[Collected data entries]
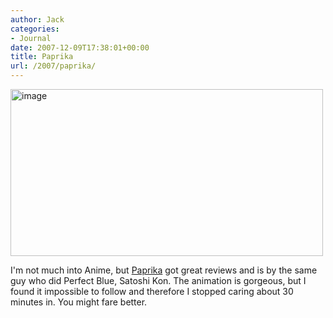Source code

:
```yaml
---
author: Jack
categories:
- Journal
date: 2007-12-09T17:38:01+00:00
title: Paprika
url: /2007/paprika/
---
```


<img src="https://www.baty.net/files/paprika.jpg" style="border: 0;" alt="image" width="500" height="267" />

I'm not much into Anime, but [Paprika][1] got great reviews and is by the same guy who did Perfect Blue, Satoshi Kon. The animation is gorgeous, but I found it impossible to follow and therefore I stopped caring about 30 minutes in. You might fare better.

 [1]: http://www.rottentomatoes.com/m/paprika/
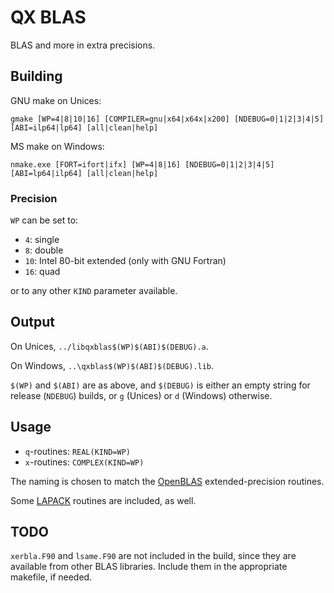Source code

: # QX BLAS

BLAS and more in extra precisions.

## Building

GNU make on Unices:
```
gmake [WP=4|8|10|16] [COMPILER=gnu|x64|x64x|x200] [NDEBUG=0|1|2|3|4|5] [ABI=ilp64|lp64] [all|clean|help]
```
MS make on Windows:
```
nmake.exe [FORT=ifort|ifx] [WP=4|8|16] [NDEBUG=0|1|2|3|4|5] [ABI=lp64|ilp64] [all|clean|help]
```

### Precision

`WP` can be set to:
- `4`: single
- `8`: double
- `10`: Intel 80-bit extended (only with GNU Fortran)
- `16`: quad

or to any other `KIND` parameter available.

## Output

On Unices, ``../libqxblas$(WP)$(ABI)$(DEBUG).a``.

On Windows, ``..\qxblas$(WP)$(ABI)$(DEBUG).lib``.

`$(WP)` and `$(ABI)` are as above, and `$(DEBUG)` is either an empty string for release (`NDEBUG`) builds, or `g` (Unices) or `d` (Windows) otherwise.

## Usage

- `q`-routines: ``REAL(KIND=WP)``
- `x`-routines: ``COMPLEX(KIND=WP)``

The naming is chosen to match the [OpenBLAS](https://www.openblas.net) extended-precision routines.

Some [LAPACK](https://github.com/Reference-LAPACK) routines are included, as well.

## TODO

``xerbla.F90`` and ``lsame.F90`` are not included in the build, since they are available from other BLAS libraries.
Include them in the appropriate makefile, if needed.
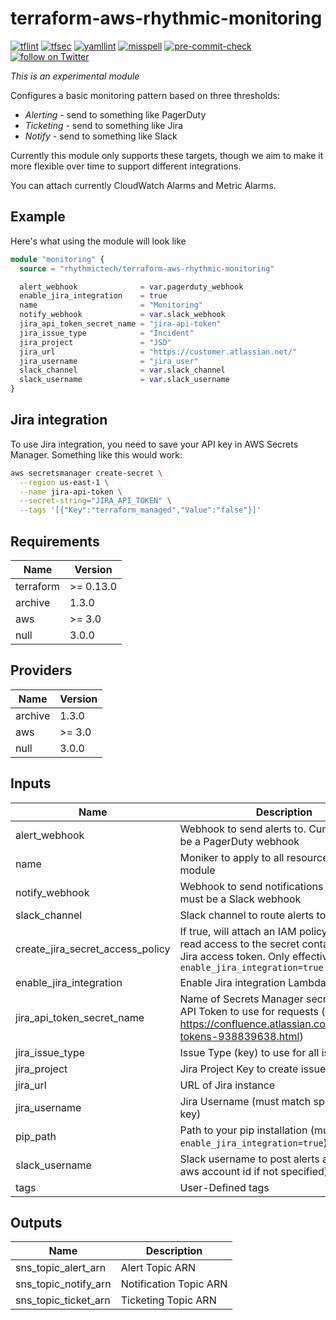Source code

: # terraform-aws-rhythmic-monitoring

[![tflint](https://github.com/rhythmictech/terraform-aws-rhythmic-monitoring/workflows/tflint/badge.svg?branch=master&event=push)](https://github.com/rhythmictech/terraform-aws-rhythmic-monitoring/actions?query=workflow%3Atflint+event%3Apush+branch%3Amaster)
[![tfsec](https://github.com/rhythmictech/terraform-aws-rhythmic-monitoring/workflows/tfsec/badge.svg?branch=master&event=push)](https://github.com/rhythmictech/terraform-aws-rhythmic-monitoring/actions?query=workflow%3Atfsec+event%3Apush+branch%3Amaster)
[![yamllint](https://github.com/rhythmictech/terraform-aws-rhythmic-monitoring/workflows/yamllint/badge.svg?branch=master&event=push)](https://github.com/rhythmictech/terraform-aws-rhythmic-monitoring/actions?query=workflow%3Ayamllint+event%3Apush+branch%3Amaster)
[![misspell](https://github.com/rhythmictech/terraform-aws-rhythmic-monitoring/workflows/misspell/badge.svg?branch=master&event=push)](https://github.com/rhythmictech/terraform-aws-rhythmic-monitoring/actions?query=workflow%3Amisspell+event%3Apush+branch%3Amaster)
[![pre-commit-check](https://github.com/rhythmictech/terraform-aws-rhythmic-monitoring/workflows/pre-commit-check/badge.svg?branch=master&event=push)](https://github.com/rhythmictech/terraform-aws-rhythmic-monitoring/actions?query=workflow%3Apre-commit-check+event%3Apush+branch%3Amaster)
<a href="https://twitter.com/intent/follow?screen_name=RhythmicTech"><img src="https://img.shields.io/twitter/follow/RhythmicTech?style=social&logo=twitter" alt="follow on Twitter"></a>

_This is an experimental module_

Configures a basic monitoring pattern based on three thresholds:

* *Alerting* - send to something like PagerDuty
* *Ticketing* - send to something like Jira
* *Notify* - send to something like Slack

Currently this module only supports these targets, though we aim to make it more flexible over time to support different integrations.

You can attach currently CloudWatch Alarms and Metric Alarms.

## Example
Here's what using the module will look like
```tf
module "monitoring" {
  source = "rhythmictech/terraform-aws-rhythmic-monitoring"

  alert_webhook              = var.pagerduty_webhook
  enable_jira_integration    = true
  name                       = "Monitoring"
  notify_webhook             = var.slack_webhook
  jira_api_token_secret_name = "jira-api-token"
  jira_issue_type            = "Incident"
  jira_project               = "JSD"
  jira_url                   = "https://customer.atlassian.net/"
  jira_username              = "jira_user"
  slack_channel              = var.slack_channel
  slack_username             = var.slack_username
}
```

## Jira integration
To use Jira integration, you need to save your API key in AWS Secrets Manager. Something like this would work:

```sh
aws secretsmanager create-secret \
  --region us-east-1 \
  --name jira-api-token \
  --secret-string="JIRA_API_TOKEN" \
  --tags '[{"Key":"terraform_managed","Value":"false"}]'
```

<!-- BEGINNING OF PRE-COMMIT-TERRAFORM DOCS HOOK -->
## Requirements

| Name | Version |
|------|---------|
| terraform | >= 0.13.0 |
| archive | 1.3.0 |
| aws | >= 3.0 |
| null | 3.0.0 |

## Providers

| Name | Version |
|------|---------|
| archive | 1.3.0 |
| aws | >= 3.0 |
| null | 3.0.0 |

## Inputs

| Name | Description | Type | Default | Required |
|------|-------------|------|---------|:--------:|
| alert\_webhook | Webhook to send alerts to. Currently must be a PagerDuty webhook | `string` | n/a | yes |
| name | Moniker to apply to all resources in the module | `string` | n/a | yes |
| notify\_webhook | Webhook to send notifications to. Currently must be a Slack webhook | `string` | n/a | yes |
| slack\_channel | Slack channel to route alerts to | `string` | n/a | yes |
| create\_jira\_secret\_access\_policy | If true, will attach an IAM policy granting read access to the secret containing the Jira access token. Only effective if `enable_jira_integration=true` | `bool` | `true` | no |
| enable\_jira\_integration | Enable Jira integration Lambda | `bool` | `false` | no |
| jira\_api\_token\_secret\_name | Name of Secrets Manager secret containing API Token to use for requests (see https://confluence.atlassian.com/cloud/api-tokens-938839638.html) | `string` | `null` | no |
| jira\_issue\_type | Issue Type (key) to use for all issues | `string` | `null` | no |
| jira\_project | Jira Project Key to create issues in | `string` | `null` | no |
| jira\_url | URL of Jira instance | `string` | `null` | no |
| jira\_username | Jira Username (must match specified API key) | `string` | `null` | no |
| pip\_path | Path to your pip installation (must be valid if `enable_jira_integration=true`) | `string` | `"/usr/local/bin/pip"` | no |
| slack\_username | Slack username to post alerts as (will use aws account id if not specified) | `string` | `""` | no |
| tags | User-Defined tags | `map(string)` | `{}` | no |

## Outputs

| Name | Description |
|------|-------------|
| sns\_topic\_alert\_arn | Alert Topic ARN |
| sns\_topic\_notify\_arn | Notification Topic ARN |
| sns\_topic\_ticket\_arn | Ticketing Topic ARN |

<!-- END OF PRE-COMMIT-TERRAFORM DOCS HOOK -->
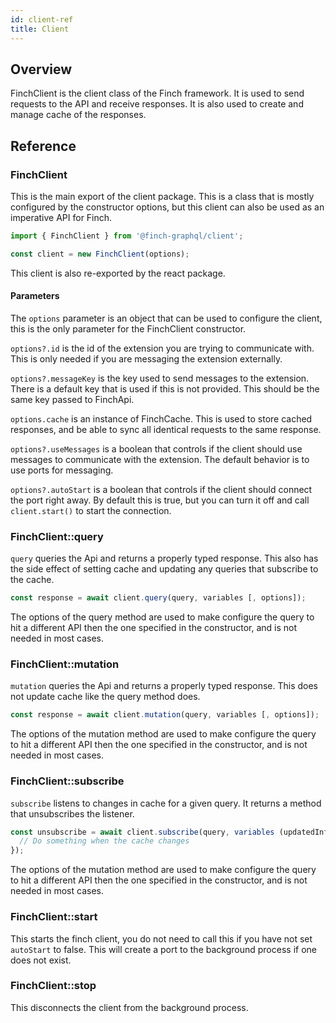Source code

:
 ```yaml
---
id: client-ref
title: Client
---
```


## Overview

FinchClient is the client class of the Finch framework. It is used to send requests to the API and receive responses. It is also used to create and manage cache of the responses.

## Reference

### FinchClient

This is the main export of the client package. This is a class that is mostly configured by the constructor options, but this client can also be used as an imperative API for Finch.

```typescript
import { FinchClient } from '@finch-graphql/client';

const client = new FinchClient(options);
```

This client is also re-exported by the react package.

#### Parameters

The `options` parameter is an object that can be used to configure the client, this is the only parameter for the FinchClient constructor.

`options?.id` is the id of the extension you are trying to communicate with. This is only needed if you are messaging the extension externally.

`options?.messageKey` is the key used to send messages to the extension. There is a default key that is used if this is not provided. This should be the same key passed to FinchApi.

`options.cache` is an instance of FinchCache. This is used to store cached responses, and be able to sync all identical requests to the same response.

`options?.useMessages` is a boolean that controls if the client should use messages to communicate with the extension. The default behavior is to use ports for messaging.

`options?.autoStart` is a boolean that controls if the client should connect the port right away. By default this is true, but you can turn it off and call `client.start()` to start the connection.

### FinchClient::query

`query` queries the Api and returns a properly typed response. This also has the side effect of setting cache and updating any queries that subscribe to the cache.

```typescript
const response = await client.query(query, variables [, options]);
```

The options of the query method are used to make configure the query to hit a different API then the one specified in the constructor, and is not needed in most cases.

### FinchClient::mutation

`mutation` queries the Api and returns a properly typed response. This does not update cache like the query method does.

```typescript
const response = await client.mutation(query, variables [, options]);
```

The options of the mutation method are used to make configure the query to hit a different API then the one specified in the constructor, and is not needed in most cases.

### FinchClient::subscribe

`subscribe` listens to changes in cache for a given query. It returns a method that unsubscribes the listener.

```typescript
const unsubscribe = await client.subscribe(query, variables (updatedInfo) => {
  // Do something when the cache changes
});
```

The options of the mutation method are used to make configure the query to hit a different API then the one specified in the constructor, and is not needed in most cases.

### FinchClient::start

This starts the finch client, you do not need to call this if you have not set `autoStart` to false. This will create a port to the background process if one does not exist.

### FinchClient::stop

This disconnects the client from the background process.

■ To do: Return all lines in the data that include the word "does".

■ Result of the task:
`mutation` queries the Api and returns a properly typed response. This does not update cache like the query method does.
This starts the finch client, you do not need to call this if you have not set `autoStart` to false. This will create a port to the background process if one does not exist.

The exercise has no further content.